Penggunaan pencitraan secara intravaskular, baik dalam bentuk intravascular ultrasound (IVUS) atau Optical Coherence Tomography (OCT) direkomendasikan pada pasien yang akan menjalani pemasangan stent di arteri koroner kiri utama maupun lesi kompleks. Pemasangan stent pada pembuluh darah yang tidak menyebabkan STEMI direkomendasikan untuk dilakukan pada pasien yang diseleksi dengan hemodinamik stabil untuk meningkatkan kualitas hidup pasien. [1]
Pencegahan Sudden Cardiac Death pasca Sindrom Koroner Akut
- Pada pasien pasca infark miokard, pemasangan implantable cardioverter defibrillator direkomendasikan pada pasien dengan fraksi ejeksi ≤40% minimal 40 hari pasca infark miokard akut dan 90 hari pasca terapi revaskularisasi.
- Penggunaan alat pacu jantung permanen diindikasikan pada pasien dengan manifestasi gangguan ritme bradiaritmia[1]
Pencegahan Sekunder dan Tata Laksana Jangka Panjang
Pedoman ini menjelaskan bahwa penggunaan DAPT seyogyanya dilakukan dalam waktu 1 tahun.

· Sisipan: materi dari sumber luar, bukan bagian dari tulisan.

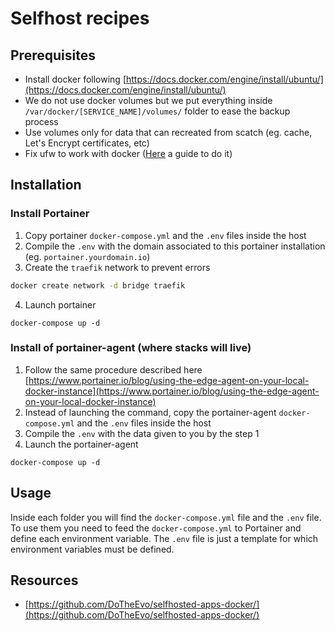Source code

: # Selfhost recipes

## Prerequisites
- Install docker following [https://docs.docker.com/engine/install/ubuntu/](https://docs.docker.com/engine/install/ubuntu/)
- We do not use docker volumes but we put everything inside `/var/docker/[SERVICE_NAME]/volumes/` folder to ease the backup process
- Use volumes only for data that can recreated from scatch (eg. cache, Let's Encrypt certificates, etc)
- Fix ufw to work with docker ([Here](https://github.com/chaifeng/ufw-docker) a guide to do it)

## Installation
### Install Portainer
1. Copy portainer `docker-compose.yml` and the `.env` files inside the host
2. Compile the `.env` with the domain associated to this portainer installation (eg. `portainer.yourdomain.io`)
3. Create the `traefik` network to prevent errors

```bash
docker create network -d bridge traefik
```
4. Launch portainer

```
docker-compose up -d
```

### Install of portainer-agent (where stacks will live)
1. Follow the same procedure described here [https://www.portainer.io/blog/using-the-edge-agent-on-your-local-docker-instance](https://www.portainer.io/blog/using-the-edge-agent-on-your-local-docker-instance)
2. Instead of launching the command, copy the portainer-agent `docker-compose.yml` and the `.env` files inside the host
3. Compile the `.env` with the data given to you by the step 1
4. Launch the portainer-agent

```
docker-compose up -d
```

## Usage
Inside each folder you will find the `docker-compose.yml` file and the `.env` file. To use them you need to feed the `docker-compose.yml` to Portainer and define each environment variable. The `.env` file is just a template for which environment variables must be defined.


## Resources
- [https://github.com/DoTheEvo/selfhosted-apps-docker/](https://github.com/DoTheEvo/selfhosted-apps-docker/)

Jika pasien telah terbiasa menggunakan ticagrelor, maka penggunaan ticagrelor monoterapi pasca PCI dapat digunakan untuk menurunkan risiko perdarahan.
Selain itu, penggunaan kombinasi DAPT dengan inhibitor pompa proton dapat digunakan untuk mengurangi risiko perdarahan gastrointestinal. Pada kasus tertentu dengan penggunaan kombinasi antiplatelet dan antikoagulan sebanyak 3 jenis obat, maka aspirin seyogyanya dihentikan dalam waktu 1-4 minggu untuk mengurangi risiko perdarahan.[1]

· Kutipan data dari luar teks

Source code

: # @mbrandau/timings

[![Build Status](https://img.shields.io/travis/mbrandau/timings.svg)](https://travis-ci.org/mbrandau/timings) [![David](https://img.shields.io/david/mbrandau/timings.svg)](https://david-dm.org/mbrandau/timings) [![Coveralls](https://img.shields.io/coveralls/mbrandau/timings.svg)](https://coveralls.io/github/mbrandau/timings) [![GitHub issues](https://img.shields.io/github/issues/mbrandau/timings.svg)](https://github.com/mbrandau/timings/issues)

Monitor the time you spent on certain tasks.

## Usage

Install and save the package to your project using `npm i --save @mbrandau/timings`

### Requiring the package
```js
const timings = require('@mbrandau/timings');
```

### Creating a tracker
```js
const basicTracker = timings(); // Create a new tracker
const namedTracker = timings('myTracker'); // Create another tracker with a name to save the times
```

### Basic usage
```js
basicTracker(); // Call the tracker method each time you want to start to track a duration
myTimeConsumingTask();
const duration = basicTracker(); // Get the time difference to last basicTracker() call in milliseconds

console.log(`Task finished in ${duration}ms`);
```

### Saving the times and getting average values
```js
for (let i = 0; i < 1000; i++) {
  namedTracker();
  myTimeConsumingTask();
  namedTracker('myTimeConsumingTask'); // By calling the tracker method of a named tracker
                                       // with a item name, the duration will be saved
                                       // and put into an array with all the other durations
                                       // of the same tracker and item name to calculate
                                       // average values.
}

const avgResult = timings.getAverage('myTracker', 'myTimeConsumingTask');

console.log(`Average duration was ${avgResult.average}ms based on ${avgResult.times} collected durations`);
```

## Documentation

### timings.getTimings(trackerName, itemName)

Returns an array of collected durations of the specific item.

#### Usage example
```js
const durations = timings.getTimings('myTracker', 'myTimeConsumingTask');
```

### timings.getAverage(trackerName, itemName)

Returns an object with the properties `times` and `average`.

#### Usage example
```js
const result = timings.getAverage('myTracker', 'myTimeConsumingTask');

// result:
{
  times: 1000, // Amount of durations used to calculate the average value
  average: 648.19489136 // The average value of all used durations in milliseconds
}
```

Perbandingan dengan Pedoman Klinis di Indonesia
Pedoman klinis sindrom koroner akut di Indonesia dikeluarkan oleh Perhimpunan Dokter Spesialis Kardiovaskular Indonesia (PERKI) pada tahun 2024. Pedoman klinis PERKI lebih menekankan pada tata laksana farmakologis awal secara praktis dan kontekstual, khususnya pada penggunaan aspirin, oksigen, nitrat, opioid, dan beta bloker intravena. PERKI menyarankan aspirin segera diberikan dalam dosis loading 160–320 mg saat diagnosis kerja ditegakkan.
PERKI juga memberikan batasan tegas bahwa oksigen hanya diberikan jika saturasi <90%, mirip dengan ACC/AHA. Selain itu, pedoman PERKI membahas penggunaan nitrat sebagai terapi simptomatik, yang tidak boleh digunakan sebagai alat diagnosis, serta menekankan risiko penggunaannya.[2]
Kesimpulan
American College of Cardiology/American Heart Association mempublikasikan pedoman penanganan sindrom koroner akut pada tahun 2025. Rekomendasi utama dari pedoman ini adalah:
Dual antiplatelet therapy (DAPT) dengan ticagrelor atau prasugrel lebih disarankan dibanding clopidogrel bagi pasien sindrom koroner akut. Durasi minimal 12 bulan, kecuali pasien berisiko perdarahan tinggi. Strategi pengurangan risiko perdarahan termasuk peralihan ke monoterapi ticagrelor atau penghentian aspirin dini.
- Terapi penurun lipid intensif direkomendasikan untuk semua pasien, dimulai dengan statin intensitas tinggi. Jika target LDL ≥70 mg/dL tidak tercapai, tambahan agen non-statin dianjurkan.
- Strategi PCI yang disarankan meliputi penggunaan akses radial dan penggunaan pencitraan intrakoroner untuk panduan pada lesi koroner kompleks.
- Revaskularisasi menyeluruh disarankan untuk pasien STEMI maupun NSTEMI dengan penyakit multivessel. Pilihan antara CABG dan PCI bergantung pada kompleksitas klinis dan komorbiditas masing-masing pasien.